Usai terpilih, Ketua Komunitas Tukang Ojek Lintas Kabupaten
Dogiyai, Agus Tebai, menyampaikan rasa syukur kepada Tuhan atas terlaksananya
pemilihan pengurus komunitas tersebut.
“Hari ini kita sudah memilih ketua sekaligus koordinator
komunitas tukang ojek lintas Kabupaten Dogiyai. Komunitas ini hadir untuk
melayani masyarakat, bukan untuk kepentingan lain,” ujar Agus Tebai, dikutip
dari rekaman video berdurasi 44 menit, Senin (19/1/2026).

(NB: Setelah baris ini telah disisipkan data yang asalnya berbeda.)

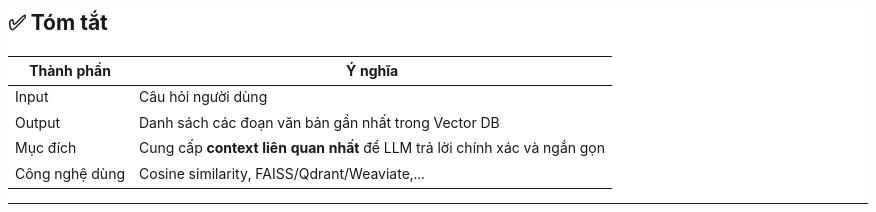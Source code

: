 ## ✅ Tóm tắt

| Thành phần     | Ý nghĩa                                                                  |
| -------------- | ------------------------------------------------------------------------ |
| Input          | Câu hỏi người dùng                                                       |
| Output         | Danh sách các đoạn văn bản gần nhất trong Vector DB                      |
| Mục đích       | Cung cấp **context liên quan nhất** để LLM trả lời chính xác và ngắn gọn |
| Công nghệ dùng | Cosine similarity, FAISS/Qdrant/Weaviate,...                             |

---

Ia menambahkan, dalam waktu dekat pihaknya akan mendaftarkan
komunitas ini secara resmi ke Kesbangpol Kabupaten Dogiyai. Selain itu,
komunitas juga meminta perhatian serius dari pemerintah daerah, khususnya
terkait kondisi kendaraan para pengojek.
“Banyak motor tukang ojek yang sudah rusak. Kami berharap
pemerintah dapat memfasilitasi bantuan motor baru melalui dana hibah atau dana
Otonomi Khusus,” katanya.
Agus Tebai juga menegaskan bahwa komunitas akan membuat helm
dan jaket seragam bagi seluruh anggota tukang ojek. Ia menolak keras praktik
pendataan oleh pihak luar.
“Mulai hari ini, tukang ojek luar yang mengumpulkan KTP dan
rekening pengojek kami tolak,” tegasnya.
Sementara itu, Wakil Ketua Komunitas, Agus Bouya,
menyampaikan apresiasi kepada seluruh tukang ojek di Dogiyai yang telah
bersepakat membentuk komunitas tersebut.
“Dengan adanya tukang ojek, masyarakat bisa menjalankan
aktivitas sehari-hari. Dasar hukum komunitas sudah lengkap, mulai dari ketua,
sekretaris, bendahara, koordinator distrik hingga pengojek di kampung-kampung.
Data kami sudah valid,” ujarnya.
Ia menegaskan bahwa komunitas siap bekerja sama dengan
seluruh elemen masyarakat dan pemerintah daerah. Penataan pangkalan ojek juga
akan dilakukan dalam waktu dekat.
“Dengan terbentuknya badan pengurus ini, tukang ojek Dogiyai
siap melayani masyarakat secara tertib dan profesional,” katanya.
Program Kerja Komunitas Tukang Ojek Lintas Kabupaten
Dogiyai: Membuka bengkel khusus anak asli Dogiyai, mengikuti kursus dan
pelatihan servis motor, menetapkan empat titik pangkalan ojek, usaha pencucian
motor, penetapan tarif ojek.
Juga pengaktifan surat-surat kendaraan, pemberian nomor helm,
jaket dan helm seragam berwarna hijau, iuran wajib per tukang ojek, siap
membayar PAD dengan catatan adanya perhatian pemerintah, pendataan ojek yang
benar-benar aktif dan pengadaan motor yang layak operasional.